=== DESCRIPTION OF THE TASK ===
In the listing below, find the line containing "- **반말 및 존댓말 혼용**: 다양한 격식 수준" and the line containing "- 3bf96e4: Switch". Repeat exactly those two lines and every line between them, nothing more.

---------------

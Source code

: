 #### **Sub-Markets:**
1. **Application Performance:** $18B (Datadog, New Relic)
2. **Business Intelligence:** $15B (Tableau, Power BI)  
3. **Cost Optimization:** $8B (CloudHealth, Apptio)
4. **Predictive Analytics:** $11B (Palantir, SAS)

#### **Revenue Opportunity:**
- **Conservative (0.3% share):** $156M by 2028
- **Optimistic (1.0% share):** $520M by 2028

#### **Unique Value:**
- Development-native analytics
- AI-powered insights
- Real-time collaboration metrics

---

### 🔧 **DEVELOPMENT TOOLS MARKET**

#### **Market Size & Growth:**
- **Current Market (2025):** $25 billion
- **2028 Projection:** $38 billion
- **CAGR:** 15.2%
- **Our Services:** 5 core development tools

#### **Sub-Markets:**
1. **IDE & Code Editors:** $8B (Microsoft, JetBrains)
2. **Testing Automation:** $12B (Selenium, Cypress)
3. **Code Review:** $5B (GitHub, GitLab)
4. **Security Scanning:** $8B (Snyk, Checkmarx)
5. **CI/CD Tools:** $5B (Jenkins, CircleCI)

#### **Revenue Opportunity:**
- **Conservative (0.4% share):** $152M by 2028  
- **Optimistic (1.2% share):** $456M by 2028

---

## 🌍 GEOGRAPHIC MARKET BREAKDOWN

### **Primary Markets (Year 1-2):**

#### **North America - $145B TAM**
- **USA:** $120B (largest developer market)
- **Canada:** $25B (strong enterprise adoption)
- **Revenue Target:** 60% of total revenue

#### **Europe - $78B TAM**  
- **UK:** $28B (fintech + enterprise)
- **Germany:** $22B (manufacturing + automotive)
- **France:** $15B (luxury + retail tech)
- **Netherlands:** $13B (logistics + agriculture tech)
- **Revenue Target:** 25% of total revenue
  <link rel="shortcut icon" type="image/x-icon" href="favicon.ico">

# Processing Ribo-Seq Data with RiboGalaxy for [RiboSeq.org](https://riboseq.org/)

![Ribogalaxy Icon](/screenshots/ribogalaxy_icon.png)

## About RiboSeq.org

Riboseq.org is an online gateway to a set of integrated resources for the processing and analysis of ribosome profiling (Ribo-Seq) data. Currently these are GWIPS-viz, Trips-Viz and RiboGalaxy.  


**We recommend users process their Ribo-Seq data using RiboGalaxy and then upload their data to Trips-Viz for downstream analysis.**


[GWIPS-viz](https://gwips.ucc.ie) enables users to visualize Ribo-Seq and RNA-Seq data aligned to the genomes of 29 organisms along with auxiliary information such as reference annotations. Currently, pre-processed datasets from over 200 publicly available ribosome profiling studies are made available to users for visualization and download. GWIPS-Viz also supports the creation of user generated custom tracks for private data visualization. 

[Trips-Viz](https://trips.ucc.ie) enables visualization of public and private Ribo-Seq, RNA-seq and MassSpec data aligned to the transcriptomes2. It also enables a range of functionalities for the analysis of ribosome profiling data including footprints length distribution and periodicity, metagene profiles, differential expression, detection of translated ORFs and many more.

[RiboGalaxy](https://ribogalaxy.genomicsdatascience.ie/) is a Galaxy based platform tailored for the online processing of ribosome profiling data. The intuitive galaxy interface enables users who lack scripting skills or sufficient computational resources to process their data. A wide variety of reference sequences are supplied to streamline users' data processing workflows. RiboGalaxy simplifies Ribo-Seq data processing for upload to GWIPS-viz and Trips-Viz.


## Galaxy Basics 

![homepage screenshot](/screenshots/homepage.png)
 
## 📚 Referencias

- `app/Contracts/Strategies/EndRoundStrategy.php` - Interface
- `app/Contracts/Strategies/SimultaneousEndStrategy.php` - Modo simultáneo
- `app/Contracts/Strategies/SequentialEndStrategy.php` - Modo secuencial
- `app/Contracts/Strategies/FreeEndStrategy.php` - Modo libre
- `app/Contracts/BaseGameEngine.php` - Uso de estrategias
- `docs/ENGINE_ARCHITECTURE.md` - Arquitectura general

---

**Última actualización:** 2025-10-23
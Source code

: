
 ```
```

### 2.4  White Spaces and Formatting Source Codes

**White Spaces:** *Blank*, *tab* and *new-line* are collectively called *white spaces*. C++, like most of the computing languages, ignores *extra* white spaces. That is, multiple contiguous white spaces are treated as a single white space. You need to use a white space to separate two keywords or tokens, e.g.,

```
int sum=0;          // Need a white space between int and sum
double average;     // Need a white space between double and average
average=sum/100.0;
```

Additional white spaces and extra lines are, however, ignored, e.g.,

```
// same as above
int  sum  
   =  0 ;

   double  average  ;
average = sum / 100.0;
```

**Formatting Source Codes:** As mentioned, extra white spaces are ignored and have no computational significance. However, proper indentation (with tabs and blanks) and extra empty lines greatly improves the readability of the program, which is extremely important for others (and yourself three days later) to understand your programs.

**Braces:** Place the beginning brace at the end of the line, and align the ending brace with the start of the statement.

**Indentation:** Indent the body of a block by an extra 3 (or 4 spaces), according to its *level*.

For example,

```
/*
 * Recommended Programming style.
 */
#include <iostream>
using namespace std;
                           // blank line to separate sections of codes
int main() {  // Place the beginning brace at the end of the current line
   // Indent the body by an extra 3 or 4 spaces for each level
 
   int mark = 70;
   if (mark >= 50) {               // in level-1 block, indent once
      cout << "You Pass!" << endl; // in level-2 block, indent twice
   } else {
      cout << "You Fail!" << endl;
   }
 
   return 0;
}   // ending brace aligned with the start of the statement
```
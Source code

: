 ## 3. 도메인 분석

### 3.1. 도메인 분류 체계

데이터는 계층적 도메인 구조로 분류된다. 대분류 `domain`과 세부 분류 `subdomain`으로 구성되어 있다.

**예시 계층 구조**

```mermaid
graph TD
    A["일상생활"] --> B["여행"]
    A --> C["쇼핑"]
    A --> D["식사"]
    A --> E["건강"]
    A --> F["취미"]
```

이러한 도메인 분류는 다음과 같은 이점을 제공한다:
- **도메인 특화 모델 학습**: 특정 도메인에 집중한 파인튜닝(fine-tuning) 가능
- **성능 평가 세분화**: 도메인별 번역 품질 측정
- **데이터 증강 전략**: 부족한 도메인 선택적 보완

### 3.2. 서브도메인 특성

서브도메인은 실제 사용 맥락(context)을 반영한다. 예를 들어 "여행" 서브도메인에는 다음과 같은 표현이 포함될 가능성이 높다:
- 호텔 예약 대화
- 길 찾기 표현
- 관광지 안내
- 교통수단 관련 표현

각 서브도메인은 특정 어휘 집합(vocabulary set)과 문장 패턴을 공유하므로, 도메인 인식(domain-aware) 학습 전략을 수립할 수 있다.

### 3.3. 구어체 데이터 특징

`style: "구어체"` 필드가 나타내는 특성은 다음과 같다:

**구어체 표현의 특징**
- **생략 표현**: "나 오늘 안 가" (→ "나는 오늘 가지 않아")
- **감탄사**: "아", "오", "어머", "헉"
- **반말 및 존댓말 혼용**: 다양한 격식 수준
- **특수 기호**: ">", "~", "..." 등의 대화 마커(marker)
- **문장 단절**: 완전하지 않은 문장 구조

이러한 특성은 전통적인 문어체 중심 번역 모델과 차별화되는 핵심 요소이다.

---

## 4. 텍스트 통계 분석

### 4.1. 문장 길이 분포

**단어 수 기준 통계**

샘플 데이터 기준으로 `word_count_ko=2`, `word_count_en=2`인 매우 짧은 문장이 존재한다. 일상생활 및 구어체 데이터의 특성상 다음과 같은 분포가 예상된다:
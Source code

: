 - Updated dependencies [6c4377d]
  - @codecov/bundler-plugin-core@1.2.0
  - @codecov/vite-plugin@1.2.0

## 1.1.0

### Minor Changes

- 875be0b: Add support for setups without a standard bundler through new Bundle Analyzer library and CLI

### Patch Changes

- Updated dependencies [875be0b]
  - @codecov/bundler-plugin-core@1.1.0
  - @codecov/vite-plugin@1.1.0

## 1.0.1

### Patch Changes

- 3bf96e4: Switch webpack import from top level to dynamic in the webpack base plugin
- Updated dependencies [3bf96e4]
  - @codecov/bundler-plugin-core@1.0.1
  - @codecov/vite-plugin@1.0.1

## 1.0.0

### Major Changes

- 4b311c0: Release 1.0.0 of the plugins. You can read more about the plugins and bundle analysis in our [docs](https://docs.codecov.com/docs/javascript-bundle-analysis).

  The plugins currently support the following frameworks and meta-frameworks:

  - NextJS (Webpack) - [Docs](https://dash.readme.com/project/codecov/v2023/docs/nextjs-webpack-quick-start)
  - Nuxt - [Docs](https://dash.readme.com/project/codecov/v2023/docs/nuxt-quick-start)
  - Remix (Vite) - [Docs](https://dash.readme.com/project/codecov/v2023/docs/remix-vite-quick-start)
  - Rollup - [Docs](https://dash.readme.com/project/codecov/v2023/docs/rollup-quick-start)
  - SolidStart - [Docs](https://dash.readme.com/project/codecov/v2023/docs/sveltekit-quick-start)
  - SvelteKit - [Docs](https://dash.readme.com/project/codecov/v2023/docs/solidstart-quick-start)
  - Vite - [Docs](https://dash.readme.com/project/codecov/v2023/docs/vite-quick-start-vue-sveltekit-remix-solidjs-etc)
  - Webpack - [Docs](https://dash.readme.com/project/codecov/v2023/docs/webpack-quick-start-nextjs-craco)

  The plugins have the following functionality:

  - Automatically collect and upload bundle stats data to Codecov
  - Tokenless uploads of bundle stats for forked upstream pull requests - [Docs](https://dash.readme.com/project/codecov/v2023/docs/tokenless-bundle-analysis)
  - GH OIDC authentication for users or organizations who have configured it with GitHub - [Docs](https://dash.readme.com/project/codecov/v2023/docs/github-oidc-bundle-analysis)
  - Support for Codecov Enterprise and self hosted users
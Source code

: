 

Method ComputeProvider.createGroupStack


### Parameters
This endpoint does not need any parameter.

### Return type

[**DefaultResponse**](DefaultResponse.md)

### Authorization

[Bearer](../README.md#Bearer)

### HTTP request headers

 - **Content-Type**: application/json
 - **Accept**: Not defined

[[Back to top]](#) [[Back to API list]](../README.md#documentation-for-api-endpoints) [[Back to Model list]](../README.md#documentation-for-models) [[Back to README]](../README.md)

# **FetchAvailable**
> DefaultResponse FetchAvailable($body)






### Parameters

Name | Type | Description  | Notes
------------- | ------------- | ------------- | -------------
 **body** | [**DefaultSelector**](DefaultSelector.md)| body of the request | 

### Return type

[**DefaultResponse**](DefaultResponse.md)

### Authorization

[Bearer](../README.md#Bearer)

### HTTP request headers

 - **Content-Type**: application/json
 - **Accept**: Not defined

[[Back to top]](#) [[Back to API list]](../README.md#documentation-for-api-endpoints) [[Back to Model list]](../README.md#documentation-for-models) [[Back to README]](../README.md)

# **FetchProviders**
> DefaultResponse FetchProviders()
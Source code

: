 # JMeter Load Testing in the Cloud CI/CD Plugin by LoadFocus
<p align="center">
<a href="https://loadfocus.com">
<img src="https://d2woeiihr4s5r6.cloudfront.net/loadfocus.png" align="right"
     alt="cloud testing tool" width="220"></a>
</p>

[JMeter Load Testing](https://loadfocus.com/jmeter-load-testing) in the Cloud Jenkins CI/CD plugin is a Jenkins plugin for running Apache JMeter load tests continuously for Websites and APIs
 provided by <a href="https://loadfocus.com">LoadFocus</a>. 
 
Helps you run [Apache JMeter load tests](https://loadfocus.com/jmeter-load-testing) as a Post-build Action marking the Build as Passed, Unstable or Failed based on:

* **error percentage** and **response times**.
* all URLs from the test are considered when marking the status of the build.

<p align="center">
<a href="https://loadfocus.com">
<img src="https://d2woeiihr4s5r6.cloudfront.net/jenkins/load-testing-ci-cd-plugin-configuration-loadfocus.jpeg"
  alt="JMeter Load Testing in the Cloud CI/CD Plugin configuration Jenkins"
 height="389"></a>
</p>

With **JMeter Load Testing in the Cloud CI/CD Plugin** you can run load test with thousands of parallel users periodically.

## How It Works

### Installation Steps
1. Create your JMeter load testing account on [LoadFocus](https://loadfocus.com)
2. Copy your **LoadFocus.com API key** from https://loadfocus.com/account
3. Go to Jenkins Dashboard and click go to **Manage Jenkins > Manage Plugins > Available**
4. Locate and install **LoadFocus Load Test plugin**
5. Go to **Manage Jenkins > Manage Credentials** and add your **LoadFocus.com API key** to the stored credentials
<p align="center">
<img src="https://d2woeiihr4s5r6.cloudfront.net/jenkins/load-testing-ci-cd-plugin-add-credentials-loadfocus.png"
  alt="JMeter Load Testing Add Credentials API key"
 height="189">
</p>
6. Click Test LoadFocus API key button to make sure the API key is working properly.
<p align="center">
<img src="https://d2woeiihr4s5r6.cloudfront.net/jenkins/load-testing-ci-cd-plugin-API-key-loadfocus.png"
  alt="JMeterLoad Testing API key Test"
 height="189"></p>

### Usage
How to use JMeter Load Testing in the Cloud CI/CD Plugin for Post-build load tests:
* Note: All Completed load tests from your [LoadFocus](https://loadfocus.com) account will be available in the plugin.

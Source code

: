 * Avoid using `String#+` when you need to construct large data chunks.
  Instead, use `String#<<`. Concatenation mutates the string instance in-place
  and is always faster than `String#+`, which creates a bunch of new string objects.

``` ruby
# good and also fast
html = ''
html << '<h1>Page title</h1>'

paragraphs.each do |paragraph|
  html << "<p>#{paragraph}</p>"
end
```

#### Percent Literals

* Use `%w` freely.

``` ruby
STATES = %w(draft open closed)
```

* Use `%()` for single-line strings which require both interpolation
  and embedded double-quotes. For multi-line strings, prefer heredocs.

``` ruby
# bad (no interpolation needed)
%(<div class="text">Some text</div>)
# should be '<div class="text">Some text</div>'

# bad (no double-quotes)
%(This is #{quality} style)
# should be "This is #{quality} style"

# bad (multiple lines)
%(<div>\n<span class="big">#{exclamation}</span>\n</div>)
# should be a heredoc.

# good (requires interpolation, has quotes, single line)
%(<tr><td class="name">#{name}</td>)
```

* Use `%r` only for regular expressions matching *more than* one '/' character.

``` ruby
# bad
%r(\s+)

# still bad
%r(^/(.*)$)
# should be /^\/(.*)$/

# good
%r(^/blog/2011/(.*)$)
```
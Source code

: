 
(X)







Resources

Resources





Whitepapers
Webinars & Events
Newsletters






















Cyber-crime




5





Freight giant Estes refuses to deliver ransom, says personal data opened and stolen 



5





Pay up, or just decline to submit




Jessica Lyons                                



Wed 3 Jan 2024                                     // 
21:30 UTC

---------------

=== EXERCISE RESPONSE ===
- **반말 및 존댓말 혼용**: 다양한 격식 수준
- **특수 기호**: ">", "~", "..." 등의 대화 마커(marker)
- **문장 단절**: 완전하지 않은 문장 구조

이러한 특성은 전통적인 문어체 중심 번역 모델과 차별화되는 핵심 요소이다.

---

## 4. 텍스트 통계 분석

### 4.1. 문장 길이 분포

**단어 수 기준 통계**

샘플 데이터 기준으로 `word_count_ko=2`, `word_count_en=2`인 매우 짧은 문장이 존재한다. 일상생활 및 구어체 데이터의 특성상 다음과 같은 분포가 예상된다:
Source code

: - Updated dependencies [6c4377d]
  - @codecov/bundler-plugin-core@1.2.0
  - @codecov/vite-plugin@1.2.0

## 1.1.0

### Minor Changes

- 875be0b: Add support for setups without a standard bundler through new Bundle Analyzer library and CLI

### Patch Changes

- Updated dependencies [875be0b]
  - @codecov/bundler-plugin-core@1.1.0
  - @codecov/vite-plugin@1.1.0

## 1.0.1

### Patch Changes

- 3bf96e4: Switch webpack import from top level to dynamic in the webpack base plugin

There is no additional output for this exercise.